─── Provided entries ───
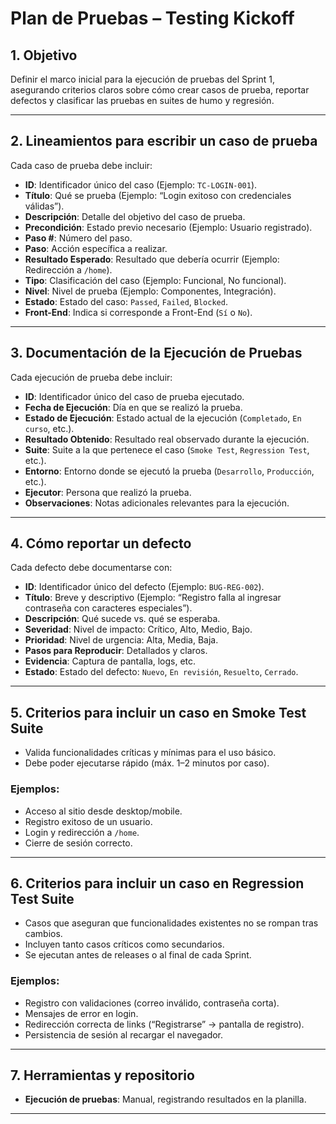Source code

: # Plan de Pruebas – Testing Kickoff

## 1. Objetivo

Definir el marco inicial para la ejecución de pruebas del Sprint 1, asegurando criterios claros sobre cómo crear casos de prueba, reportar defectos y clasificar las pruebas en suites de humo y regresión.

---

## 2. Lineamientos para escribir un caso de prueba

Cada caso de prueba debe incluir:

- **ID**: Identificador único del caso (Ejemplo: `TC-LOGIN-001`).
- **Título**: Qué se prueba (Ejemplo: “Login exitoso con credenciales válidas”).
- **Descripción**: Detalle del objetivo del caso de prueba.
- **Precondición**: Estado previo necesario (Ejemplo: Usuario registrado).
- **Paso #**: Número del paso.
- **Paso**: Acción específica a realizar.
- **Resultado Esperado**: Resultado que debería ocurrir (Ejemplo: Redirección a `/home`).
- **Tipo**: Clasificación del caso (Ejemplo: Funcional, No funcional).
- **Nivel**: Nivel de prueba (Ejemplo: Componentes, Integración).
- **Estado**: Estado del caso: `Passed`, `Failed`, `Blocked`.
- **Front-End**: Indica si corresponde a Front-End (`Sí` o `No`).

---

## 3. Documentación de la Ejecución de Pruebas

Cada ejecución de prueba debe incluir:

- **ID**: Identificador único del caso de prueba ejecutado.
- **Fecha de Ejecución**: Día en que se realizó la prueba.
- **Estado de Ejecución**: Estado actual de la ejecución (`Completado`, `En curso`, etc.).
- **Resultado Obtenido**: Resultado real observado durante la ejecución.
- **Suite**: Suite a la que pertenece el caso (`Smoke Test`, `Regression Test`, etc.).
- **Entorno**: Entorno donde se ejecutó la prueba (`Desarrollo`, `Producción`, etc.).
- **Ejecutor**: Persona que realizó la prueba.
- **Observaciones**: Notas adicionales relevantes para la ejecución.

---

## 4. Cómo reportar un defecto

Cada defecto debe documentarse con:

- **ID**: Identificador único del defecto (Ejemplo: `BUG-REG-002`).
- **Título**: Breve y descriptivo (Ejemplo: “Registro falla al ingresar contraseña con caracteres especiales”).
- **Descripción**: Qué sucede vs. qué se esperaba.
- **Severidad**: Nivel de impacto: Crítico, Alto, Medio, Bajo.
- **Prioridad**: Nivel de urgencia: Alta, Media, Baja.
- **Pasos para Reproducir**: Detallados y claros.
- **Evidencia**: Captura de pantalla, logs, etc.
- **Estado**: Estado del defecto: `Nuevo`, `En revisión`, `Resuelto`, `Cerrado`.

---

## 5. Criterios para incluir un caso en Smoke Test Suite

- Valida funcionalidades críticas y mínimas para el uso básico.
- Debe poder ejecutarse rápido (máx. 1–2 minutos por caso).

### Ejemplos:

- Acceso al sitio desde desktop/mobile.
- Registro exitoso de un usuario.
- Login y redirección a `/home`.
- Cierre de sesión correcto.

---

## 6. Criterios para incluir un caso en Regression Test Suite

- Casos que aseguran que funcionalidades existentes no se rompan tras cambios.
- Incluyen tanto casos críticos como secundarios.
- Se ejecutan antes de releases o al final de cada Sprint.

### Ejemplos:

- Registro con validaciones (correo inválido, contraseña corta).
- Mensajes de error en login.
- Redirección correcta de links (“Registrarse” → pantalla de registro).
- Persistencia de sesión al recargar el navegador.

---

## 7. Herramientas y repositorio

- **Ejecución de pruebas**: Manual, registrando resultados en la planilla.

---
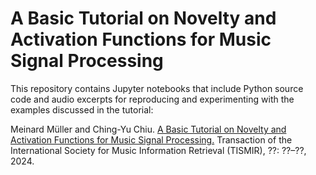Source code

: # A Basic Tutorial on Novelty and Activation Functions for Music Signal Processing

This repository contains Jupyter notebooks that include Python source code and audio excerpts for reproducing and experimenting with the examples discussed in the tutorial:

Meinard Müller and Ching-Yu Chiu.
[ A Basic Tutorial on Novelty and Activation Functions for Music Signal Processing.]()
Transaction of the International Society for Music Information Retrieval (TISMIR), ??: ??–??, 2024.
───
§ Task to complete
Reproduce the listing above only between the lines holding "- Incluyen tanto" and "# A Basic Tutorial", inclusive. Every line must match exactly, and pictures are dropped.

§ Your solution
- Incluyen tanto casos críticos como secundarios.
- Se ejecutan antes de releases o al final de cada Sprint.

### Ejemplos:

- Registro con validaciones (correo inválido, contraseña corta).
- Mensajes de error en login.
- Redirección correcta de links (“Registrarse” → pantalla de registro).
- Persistencia de sesión al recargar el navegador.

---

## 7. Herramientas y repositorio

- **Ejecución de pruebas**: Manual, registrando resultados en la planilla.

---
Source code

: # A Basic Tutorial on Novelty and Activation Functions for Music Signal Processing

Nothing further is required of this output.